[Data for this task Boundary: Start]

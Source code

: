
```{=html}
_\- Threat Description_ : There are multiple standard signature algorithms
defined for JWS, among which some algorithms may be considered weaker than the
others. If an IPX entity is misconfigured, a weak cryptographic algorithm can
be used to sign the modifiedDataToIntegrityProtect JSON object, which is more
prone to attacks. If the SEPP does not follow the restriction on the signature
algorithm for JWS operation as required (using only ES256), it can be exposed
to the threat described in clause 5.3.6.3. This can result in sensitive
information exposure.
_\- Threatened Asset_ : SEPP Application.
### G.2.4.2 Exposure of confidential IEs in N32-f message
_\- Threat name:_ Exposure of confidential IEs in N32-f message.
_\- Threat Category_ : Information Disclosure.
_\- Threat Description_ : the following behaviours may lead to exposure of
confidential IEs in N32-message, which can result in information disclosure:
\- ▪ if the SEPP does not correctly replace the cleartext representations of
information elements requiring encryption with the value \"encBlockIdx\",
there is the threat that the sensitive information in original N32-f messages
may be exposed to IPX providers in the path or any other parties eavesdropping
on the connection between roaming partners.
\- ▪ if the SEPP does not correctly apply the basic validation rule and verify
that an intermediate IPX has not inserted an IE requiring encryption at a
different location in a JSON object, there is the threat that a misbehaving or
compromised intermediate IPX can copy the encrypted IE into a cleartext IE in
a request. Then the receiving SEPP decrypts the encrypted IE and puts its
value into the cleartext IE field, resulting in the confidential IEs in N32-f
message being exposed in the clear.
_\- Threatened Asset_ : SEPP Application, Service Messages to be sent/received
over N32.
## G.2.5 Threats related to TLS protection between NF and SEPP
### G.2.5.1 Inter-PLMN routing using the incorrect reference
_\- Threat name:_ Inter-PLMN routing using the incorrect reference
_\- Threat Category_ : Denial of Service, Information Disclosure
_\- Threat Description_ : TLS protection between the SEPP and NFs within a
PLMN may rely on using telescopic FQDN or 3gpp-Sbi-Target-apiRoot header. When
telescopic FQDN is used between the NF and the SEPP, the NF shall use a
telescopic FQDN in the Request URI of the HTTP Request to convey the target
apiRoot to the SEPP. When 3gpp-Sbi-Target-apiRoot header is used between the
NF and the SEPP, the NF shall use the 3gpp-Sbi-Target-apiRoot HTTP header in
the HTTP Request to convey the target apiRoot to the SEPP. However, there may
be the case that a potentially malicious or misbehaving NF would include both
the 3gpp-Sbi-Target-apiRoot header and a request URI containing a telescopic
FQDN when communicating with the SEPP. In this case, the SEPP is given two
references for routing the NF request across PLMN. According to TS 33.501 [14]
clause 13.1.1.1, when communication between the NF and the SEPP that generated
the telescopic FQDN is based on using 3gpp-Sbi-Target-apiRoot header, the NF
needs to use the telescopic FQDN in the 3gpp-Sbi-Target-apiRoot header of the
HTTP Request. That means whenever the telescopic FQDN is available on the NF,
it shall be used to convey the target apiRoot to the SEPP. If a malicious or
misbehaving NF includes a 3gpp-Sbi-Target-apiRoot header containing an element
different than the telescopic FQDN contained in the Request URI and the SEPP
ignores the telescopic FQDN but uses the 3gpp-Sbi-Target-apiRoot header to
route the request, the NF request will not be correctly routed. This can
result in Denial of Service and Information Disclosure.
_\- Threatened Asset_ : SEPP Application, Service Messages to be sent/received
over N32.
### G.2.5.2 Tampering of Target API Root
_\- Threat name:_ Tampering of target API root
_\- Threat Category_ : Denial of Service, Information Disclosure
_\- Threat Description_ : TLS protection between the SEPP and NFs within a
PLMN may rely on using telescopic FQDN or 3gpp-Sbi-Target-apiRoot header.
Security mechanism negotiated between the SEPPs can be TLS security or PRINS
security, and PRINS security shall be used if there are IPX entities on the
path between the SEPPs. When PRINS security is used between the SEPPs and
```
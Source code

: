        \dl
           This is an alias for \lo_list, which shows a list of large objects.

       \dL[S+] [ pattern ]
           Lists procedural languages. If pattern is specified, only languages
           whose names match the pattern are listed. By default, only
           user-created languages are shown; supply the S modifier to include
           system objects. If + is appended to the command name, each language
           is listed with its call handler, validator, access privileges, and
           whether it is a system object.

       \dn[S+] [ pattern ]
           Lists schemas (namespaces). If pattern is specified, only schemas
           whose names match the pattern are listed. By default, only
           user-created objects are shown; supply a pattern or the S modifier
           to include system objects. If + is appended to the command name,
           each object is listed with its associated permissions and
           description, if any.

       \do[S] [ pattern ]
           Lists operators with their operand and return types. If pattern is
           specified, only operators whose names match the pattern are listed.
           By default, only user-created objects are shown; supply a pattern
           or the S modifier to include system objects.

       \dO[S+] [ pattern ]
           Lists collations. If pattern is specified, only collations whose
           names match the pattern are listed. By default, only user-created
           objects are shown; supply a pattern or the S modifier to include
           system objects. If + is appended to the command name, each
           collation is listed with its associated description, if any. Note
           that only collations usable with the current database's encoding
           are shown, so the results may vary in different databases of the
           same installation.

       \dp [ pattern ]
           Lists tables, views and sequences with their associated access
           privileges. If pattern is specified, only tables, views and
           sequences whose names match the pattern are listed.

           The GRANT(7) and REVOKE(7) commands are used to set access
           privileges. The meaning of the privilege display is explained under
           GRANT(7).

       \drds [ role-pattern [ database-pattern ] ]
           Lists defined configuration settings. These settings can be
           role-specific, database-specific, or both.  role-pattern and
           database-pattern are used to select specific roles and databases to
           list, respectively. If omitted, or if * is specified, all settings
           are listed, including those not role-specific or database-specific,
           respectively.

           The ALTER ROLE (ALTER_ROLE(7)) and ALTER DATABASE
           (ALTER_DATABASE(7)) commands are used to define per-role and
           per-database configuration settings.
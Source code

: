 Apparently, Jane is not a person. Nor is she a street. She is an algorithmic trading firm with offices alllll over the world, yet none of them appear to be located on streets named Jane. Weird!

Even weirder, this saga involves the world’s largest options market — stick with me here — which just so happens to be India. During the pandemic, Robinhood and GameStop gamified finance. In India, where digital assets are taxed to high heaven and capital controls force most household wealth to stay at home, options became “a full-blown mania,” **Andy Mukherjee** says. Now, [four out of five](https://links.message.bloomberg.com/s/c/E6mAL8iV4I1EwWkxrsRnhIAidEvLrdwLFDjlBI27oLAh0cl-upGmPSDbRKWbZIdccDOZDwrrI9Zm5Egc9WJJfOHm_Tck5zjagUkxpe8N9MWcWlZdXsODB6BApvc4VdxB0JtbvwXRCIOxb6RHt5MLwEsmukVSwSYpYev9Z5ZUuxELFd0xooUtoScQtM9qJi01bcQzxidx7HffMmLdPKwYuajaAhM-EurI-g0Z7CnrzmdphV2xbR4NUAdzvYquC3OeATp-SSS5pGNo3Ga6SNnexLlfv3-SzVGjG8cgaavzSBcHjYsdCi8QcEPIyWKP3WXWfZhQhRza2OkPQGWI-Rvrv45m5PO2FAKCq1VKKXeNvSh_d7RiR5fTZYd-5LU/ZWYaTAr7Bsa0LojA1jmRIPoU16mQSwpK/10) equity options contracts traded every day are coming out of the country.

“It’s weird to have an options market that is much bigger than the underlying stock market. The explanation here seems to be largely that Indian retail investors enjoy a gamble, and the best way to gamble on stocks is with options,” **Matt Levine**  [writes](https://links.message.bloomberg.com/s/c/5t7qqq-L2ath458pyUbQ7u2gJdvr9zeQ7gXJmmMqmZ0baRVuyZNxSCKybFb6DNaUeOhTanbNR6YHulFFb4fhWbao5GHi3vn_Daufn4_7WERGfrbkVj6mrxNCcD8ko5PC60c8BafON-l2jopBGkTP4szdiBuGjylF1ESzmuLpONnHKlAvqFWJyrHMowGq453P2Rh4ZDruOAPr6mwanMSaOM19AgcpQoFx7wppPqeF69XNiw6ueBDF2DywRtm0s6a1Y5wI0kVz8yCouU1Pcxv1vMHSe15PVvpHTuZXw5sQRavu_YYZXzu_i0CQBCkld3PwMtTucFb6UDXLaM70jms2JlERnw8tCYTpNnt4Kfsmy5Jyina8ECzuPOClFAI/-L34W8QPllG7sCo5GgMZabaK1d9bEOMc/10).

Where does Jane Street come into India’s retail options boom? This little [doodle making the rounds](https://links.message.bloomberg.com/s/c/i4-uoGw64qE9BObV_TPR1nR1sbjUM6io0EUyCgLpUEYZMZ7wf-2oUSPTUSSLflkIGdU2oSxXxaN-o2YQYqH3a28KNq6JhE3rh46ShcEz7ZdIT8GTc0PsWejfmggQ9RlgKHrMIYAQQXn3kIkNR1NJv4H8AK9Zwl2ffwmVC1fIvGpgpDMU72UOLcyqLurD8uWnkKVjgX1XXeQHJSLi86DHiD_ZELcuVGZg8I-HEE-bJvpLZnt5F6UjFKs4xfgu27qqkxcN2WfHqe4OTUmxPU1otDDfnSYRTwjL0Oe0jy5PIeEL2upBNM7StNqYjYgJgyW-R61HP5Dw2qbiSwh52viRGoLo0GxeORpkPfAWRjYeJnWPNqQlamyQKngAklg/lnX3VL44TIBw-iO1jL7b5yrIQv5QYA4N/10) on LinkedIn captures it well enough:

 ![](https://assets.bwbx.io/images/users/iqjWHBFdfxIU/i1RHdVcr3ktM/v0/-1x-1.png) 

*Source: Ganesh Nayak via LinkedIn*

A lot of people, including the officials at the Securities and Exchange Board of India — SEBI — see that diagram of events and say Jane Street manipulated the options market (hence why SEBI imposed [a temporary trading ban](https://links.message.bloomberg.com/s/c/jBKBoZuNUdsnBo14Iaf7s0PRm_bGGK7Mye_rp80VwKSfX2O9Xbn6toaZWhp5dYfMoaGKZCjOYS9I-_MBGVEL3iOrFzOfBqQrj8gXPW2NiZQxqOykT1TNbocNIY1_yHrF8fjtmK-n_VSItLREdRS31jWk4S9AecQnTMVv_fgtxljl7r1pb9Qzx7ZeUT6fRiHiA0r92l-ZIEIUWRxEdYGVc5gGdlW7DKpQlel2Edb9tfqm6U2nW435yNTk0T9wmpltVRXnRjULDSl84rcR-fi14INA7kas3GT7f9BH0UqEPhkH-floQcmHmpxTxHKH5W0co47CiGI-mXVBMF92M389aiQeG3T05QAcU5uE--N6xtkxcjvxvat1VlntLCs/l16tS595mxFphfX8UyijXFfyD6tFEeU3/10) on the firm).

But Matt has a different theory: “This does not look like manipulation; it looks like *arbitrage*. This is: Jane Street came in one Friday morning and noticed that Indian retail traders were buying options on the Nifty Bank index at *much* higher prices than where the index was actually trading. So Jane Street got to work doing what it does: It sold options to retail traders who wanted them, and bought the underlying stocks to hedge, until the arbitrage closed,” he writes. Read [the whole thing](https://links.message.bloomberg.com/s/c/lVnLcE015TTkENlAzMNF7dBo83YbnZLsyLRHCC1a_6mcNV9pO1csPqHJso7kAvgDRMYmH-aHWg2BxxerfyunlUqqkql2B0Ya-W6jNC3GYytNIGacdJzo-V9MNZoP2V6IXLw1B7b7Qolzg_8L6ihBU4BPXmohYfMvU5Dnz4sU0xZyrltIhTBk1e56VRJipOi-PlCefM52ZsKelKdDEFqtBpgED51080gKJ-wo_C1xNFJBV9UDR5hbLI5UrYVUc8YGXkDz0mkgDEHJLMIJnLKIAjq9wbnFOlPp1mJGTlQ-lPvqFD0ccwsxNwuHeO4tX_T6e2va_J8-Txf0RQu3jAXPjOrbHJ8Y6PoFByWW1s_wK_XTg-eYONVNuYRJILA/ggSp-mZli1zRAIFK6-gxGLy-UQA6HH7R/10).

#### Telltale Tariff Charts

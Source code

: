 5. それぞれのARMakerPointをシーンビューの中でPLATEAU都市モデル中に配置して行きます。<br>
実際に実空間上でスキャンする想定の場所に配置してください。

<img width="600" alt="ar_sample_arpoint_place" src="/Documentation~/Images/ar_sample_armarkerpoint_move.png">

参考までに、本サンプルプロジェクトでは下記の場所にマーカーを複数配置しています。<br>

[Data for this task Boundary: End]

**Exercise description:** The answer consists of the lines above that include the word "encrypted", each copied exactly.

**Result below:**
compromised intermediate IPX can copy the encrypted IE into a cleartext IE in
a request. Then the receiving SEPP decrypts the encrypted IE and puts its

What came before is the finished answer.